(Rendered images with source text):

◇ ◇ ◇

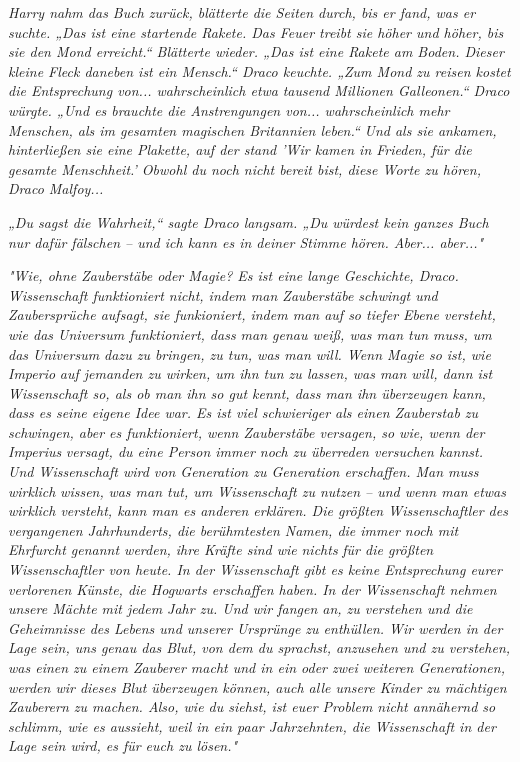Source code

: {\emph{Harry nahm das Buch zurück, blätterte die Seiten durch, bis er fand, was er suchte. „Das ist eine startende Rakete. Das Feuer treibt sie höher und höher, bis sie den Mond erreicht.“ Blätterte wieder. „Das ist eine Rakete am Boden. Dieser kleine Fleck daneben ist ein Mensch.“ Draco keuchte. „Zum Mond zu reisen kostet die Entsprechung von... wahrscheinlich etwa} \emph{tausend Millionen Galleonen.“ Draco würgte. „Und es brauchte die Anstrengungen von... wahrscheinlich mehr Menschen, als im gesamten magischen Britannien leben.“} \emph{\emph{Und als sie ankamen, hinterließen sie eine Plakette, auf der stand 'Wir kamen in Frieden, für die gesamte Menschheit.' Obwohl du noch nicht bereit bist, diese Worte zu hören, Draco Malfoy...}}

\emph{„Du sagst die Wahrheit,“ sagte Draco langsam. „Du würdest kein ganzes Buch nur dafür fälschen -- und ich kann es in deiner Stimme hören. Aber... aber..."}

\emph{"Wie, ohne Zauberstäbe oder Magie? Es ist eine lange Geschichte, Draco. Wissenschaft funktioniert nicht, indem man Zauberstäbe schwingt und Zaubersprüche aufsagt, sie funkioniert, indem man auf so tiefer Ebene versteht, wie das Universum funktioniert, dass man genau weiß, was man tun muss, um das Universum dazu zu bringen, zu tun, was man will. Wenn Magie so ist, wie} \emph{\emph{Imperio}} \emph{auf jemanden zu wirken, um ihn tun zu lassen, was man will, dann ist Wissenschaft so, als ob man ihn so gut kennt, dass man ihn überzeugen kann, dass es seine eigene Idee war. Es ist viel schwieriger als einen Zauberstab zu schwingen, aber es funktioniert, wenn Zauberstäbe versagen, so wie, wenn der} \emph{\emph{Imperius}} \emph{versagt, du eine Person immer noch zu überreden versuchen kannst. Und Wissenschaft wird von Generation zu Generation erschaffen. Man muss wirklich} \emph{\emph{wissen,}} \emph{was man tut, um Wissenschaft zu nutzen -- und wenn man etwas wirklich versteht, kann man es anderen erklären. Die größten Wissenschaftler des vergangenen Jahrhunderts, die berühmtesten Namen, die immer noch mit Ehrfurcht genannt werden, ihre Kräfte sind wie} \emph{\emph{nichts}} \emph{für die größten Wissenschaftler von heute. In der Wissenschaft gibt es keine Entsprechung eurer verlorenen Künste, die Hogwarts erschaffen haben. In der Wissenschaft nehmen unsere Mächte mit jedem Jahr zu. Und wir fangen an, zu verstehen und die Geheimnisse des Lebens und unserer Ursprünge zu enthüllen. Wir werden in der Lage sein, uns genau das Blut, von dem du sprachst, anzusehen und zu verstehen, was einen zu einem Zauberer macht und in ein oder zwei weiteren Generationen, werden wir dieses Blut überzeugen können, auch alle unsere Kinder zu mächtigen Zauberern zu machen. Also, wie du siehst, ist euer Problem nicht annähernd so schlimm, wie es aussieht, weil in ein paar Jahrzehnten, die Wissenschaft in der Lage sein wird, es für euch zu lösen."}

}

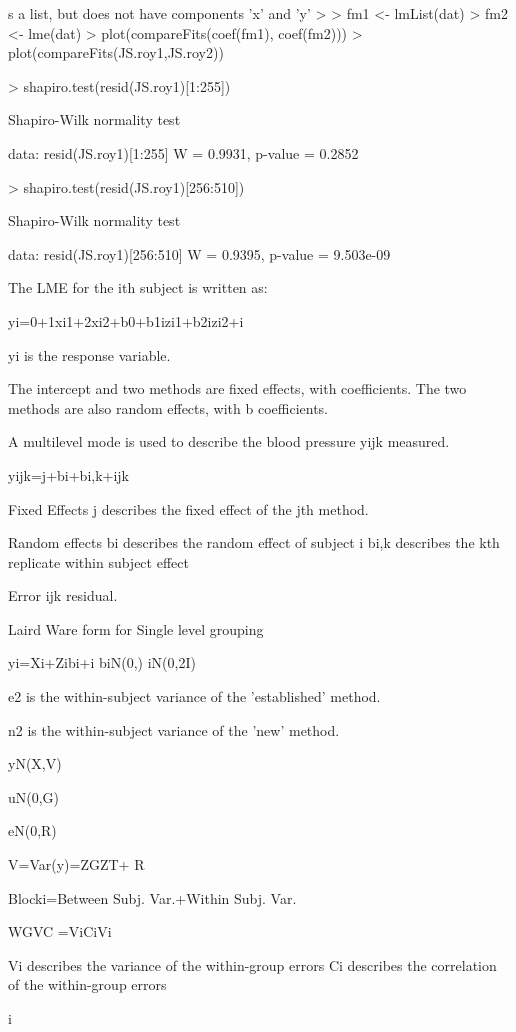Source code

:  s a list, but does not have components 'x' and 'y'
> 
> fm1 <- lmList(dat)
> fm2 <- lme(dat)
> plot(compareFits(coef(fm1), coef(fm2)))
> plot(compareFits(JS.roy1,JS.roy2))

> shapiro.test(resid(JS.roy1)[1:255])

        Shapiro-Wilk normality test

data:  resid(JS.roy1)[1:255]
W = 0.9931, p-value = 0.2852

> shapiro.test(resid(JS.roy1)[256:510])

        Shapiro-Wilk normality test

data:  resid(JS.roy1)[256:510]
W = 0.9395, p-value = 9.503e-09

 
The LME for the ith subject is written as:
 
yi=0+1xi1+2xi2+b0+b1izi1+b2izi2+i 
 
 yi is the response variable.
 
The intercept and two methods are fixed effects, with  coefficients.
The two methods are also random effects, with b coefficients.
 

A multilevel mode is used to describe the blood pressure yijk measured.
 
yijk=j+bi+bi,k+ijk
 
Fixed Effects 
j describes the fixed effect of the jth method.
 
Random effects
bi describes the random effect of subject i
bi,k describes the kth replicate within subject effect 
 
Error
ijk residual.
 
Laird Ware form for Single level grouping
 
yi=Xi+Zibi+i 
biN(0,)
iN(0,2I)
 
 
 
 
 
 

 
e2 is the within-subject variance of the 'established' method.
 
 
n2 is the within-subject variance of the 'new' method.
 
 
 
 
 
 
 
yN(X,V) 
 
uN(0,G)
 
eN(0,R)
  
V=Var(y)=ZGZT+ R
 
 
Blocki=Between Subj. Var.+Within Subj. Var. 
 
 
WGVC =ViCiVi
 
Vi describes the variance of the within-group errors 
Ci describes the correlation of the within-group errors 
 
i 
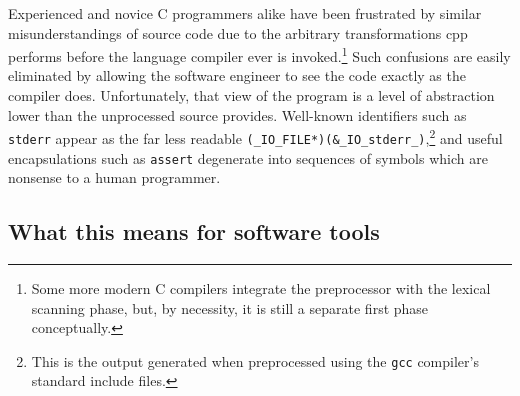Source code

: \documentclass{article}
\newcommand{\Cpp}{\mbox{\textsf{cpp}}}
\newcommand{\C}{\mbox{\textsf{C}}}
\begin{document}
Experienced and novice \C{} programmers alike have been frustrated by
similar misunderstandings of source code due to the arbitrary
transformations \Cpp{} performs before the language compiler ever is
invoked.\footnote{Some more modern \C{} compilers integrate the
  preprocessor with the lexical scanning phase, but, by necessity, it is
  still a separate first phase conceptually.}  Such confusions are
easily eliminated by allowing the software engineer to see the code
exactly as the compiler does.  Unfortunately, that view of the program
is a level of abstraction lower than the unprocessed source provides.
Well-known identifiers such as \texttt{stderr} appear as the far less
readable \texttt{(\_IO\_FILE*)(\&\_IO\_stderr\_)},\footnote{This is the
  output generated when preprocessed using the \texttt{gcc} compiler's
  standard include files.} and useful encapsulations such as
\texttt{assert} degenerate into sequences of symbols which are nonsense
to a human programmer.


\subsection{What this means for software tools}
\end{document}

◇ ◇ ◇

(Activity): In the data above, each line holding "newcommand" is to be found and copied.

(Your response):
\newcommand{\Cpp}{\mbox{\textsf{cpp}}}
\newcommand{\C}{\mbox{\textsf{C}}}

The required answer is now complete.